"""

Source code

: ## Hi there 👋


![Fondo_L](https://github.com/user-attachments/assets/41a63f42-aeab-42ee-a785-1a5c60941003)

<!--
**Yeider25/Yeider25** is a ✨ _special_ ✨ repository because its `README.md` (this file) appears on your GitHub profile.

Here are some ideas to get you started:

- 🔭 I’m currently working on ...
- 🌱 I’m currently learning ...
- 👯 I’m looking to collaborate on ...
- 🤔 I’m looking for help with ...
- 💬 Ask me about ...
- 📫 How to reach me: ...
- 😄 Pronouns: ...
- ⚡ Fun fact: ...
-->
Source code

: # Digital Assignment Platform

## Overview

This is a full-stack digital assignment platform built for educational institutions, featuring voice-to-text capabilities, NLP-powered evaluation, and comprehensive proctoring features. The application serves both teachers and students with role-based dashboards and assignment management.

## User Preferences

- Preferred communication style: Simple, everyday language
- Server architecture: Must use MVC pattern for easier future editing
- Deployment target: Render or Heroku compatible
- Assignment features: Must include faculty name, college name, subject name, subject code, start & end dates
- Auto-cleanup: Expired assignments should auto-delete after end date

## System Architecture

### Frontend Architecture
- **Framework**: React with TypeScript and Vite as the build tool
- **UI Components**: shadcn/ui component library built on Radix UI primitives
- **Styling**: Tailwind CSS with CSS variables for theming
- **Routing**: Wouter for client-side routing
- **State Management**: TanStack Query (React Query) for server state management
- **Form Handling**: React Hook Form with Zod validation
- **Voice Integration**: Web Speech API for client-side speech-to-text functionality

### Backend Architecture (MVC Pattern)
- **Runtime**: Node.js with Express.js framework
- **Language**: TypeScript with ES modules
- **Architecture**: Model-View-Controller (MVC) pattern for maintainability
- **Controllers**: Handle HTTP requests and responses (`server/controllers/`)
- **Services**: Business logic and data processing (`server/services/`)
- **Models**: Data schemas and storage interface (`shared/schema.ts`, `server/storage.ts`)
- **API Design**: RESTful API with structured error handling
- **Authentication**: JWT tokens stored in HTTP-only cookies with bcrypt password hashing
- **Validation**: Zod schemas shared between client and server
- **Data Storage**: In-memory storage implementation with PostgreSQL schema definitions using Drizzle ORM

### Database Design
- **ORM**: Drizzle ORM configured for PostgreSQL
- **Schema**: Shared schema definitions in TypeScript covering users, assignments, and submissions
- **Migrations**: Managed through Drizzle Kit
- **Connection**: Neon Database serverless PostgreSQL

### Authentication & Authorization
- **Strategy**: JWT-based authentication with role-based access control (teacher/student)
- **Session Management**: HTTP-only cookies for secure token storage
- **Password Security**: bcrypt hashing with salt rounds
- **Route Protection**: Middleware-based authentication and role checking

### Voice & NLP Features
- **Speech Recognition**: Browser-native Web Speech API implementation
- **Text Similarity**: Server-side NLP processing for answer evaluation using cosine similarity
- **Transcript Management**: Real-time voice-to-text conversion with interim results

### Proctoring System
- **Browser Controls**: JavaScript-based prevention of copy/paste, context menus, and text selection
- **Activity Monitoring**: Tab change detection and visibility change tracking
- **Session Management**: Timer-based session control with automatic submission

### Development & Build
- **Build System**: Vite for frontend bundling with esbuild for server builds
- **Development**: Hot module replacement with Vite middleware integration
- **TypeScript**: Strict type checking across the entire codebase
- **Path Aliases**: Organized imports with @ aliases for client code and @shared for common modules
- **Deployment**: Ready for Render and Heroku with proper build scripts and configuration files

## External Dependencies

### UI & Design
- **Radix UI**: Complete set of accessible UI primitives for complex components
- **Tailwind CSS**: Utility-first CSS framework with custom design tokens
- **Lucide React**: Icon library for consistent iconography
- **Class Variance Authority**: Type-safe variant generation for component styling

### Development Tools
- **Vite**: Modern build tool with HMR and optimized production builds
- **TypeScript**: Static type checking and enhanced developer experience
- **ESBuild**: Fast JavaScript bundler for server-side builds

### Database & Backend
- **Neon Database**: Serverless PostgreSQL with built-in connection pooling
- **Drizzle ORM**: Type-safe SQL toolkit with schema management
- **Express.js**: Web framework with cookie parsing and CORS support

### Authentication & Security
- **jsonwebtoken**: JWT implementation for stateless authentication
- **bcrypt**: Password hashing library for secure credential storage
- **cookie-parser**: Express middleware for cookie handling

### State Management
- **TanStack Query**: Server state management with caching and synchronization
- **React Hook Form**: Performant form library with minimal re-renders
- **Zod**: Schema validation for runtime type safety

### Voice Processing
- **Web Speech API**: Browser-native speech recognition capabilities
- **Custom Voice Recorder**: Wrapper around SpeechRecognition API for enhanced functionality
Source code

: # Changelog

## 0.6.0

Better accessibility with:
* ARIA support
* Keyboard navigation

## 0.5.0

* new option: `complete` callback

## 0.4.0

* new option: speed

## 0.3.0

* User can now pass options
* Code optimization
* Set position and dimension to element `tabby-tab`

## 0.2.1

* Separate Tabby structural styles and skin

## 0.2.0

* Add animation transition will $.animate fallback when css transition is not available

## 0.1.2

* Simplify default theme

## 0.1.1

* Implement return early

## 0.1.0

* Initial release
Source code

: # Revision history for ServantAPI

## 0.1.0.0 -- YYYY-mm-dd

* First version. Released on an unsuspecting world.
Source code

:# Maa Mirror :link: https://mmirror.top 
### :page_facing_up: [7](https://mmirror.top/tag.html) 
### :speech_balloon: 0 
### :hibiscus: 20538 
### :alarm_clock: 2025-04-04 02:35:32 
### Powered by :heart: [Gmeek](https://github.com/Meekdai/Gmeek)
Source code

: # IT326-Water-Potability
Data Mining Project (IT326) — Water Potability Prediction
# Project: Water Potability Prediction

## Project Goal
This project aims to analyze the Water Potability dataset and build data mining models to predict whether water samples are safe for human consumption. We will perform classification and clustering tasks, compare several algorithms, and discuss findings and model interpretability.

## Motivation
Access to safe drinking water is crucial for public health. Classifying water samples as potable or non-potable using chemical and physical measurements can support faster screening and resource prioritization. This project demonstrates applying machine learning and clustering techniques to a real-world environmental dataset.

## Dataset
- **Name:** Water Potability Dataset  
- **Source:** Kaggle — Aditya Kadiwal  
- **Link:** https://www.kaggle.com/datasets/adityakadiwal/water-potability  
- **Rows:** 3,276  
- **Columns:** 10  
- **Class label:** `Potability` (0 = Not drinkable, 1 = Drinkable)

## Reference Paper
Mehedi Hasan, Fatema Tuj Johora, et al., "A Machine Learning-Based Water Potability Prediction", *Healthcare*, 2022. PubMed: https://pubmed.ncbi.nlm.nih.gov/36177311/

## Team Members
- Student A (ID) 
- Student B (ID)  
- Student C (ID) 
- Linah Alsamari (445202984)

"""

### DESCRIPTION OF THE TASK
Among the entries above, find every line holding "functionality" and copy it.

### WRITTEN RESPONSE
- **Voice Integration**: Web Speech API for client-side speech-to-text functionality
- **Custom Voice Recorder**: Wrapper around SpeechRecognition API for enhanced functionality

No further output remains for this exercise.